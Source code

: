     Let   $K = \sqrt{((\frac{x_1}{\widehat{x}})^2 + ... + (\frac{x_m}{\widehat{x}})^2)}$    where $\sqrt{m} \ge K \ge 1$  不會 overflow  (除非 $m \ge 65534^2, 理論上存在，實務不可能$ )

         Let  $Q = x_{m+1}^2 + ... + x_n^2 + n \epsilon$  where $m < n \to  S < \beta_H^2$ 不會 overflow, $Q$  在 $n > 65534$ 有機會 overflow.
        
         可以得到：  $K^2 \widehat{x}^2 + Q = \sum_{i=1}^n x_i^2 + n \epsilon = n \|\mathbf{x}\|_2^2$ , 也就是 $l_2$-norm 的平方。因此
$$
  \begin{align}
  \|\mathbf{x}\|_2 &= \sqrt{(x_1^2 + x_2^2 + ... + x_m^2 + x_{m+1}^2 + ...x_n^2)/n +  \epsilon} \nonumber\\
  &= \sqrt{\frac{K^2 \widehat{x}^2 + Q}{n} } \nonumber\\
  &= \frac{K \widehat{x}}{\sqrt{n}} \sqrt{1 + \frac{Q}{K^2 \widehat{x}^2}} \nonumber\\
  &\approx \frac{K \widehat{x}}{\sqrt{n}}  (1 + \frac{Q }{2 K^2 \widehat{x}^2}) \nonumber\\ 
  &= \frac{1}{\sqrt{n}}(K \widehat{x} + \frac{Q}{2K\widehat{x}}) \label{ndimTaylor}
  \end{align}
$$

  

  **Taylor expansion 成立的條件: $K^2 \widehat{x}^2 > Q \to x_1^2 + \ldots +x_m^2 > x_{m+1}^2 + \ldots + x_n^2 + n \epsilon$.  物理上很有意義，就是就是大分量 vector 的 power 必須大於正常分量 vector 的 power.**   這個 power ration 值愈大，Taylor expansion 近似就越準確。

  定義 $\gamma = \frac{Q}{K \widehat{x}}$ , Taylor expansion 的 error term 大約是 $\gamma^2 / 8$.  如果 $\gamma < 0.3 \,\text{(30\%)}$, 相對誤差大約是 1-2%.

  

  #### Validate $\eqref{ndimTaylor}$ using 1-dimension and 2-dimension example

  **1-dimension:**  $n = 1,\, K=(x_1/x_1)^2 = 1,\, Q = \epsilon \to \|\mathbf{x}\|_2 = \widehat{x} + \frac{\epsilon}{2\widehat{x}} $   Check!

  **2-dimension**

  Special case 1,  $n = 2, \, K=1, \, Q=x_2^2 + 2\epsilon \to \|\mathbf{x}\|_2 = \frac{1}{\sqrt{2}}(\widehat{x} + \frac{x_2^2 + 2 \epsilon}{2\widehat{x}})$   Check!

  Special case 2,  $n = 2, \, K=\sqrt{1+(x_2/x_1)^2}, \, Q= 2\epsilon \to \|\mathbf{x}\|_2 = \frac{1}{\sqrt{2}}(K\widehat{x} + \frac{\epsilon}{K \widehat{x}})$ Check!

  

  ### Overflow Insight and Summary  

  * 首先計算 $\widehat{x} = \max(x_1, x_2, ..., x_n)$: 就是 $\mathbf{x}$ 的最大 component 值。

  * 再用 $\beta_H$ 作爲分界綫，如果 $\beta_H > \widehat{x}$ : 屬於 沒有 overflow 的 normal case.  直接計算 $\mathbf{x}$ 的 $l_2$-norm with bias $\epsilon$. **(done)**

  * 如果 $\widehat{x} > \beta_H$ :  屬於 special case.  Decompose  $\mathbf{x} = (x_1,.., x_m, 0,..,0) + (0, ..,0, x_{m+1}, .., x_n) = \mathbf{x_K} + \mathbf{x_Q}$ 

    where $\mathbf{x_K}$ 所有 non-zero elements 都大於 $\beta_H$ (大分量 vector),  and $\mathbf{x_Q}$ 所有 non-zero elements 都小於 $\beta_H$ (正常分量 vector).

§ **Work instructions**
Looking back over the data above, restate word for word the lines that begin at the line with "也就是 $l_2$-norm 的平方。因此" and end at the line with "### Overflow Insight and Summary", inclusive.

§ **Answer area**
         可以得到：  $K^2 \widehat{x}^2 + Q = \sum_{i=1}^n x_i^2 + n \epsilon = n \|\mathbf{x}\|_2^2$ , 也就是 $l_2$-norm 的平方。因此
$$
  \begin{align}
  \|\mathbf{x}\|_2 &= \sqrt{(x_1^2 + x_2^2 + ... + x_m^2 + x_{m+1}^2 + ...x_n^2)/n +  \epsilon} \nonumber\\
  &= \sqrt{\frac{K^2 \widehat{x}^2 + Q}{n} } \nonumber\\
  &= \frac{K \widehat{x}}{\sqrt{n}} \sqrt{1 + \frac{Q}{K^2 \widehat{x}^2}} \nonumber\\
  &\approx \frac{K \widehat{x}}{\sqrt{n}}  (1 + \frac{Q }{2 K^2 \widehat{x}^2}) \nonumber\\ 
  &= \frac{1}{\sqrt{n}}(K \widehat{x} + \frac{Q}{2K\widehat{x}}) \label{ndimTaylor}
  \end{align}
$$

  

  **Taylor expansion 成立的條件: $K^2 \widehat{x}^2 > Q \to x_1^2 + \ldots +x_m^2 > x_{m+1}^2 + \ldots + x_n^2 + n \epsilon$.  物理上很有意義，就是就是大分量 vector 的 power 必須大於正常分量 vector 的 power.**   這個 power ration 值愈大，Taylor expansion 近似就越準確。

  定義 $\gamma = \frac{Q}{K \widehat{x}}$ , Taylor expansion 的 error term 大約是 $\gamma^2 / 8$.  如果 $\gamma < 0.3 \,\text{(30\%)}$, 相對誤差大約是 1-2%.

  

  #### Validate $\eqref{ndimTaylor}$ using 1-dimension and 2-dimension example

  **1-dimension:**  $n = 1,\, K=(x_1/x_1)^2 = 1,\, Q = \epsilon \to \|\mathbf{x}\|_2 = \widehat{x} + \frac{\epsilon}{2\widehat{x}} $   Check!

  **2-dimension**

  Special case 1,  $n = 2, \, K=1, \, Q=x_2^2 + 2\epsilon \to \|\mathbf{x}\|_2 = \frac{1}{\sqrt{2}}(\widehat{x} + \frac{x_2^2 + 2 \epsilon}{2\widehat{x}})$   Check!

  Special case 2,  $n = 2, \, K=\sqrt{1+(x_2/x_1)^2}, \, Q= 2\epsilon \to \|\mathbf{x}\|_2 = \frac{1}{\sqrt{2}}(K\widehat{x} + \frac{\epsilon}{K \widehat{x}})$ Check!

  

  ### Overflow Insight and Summary  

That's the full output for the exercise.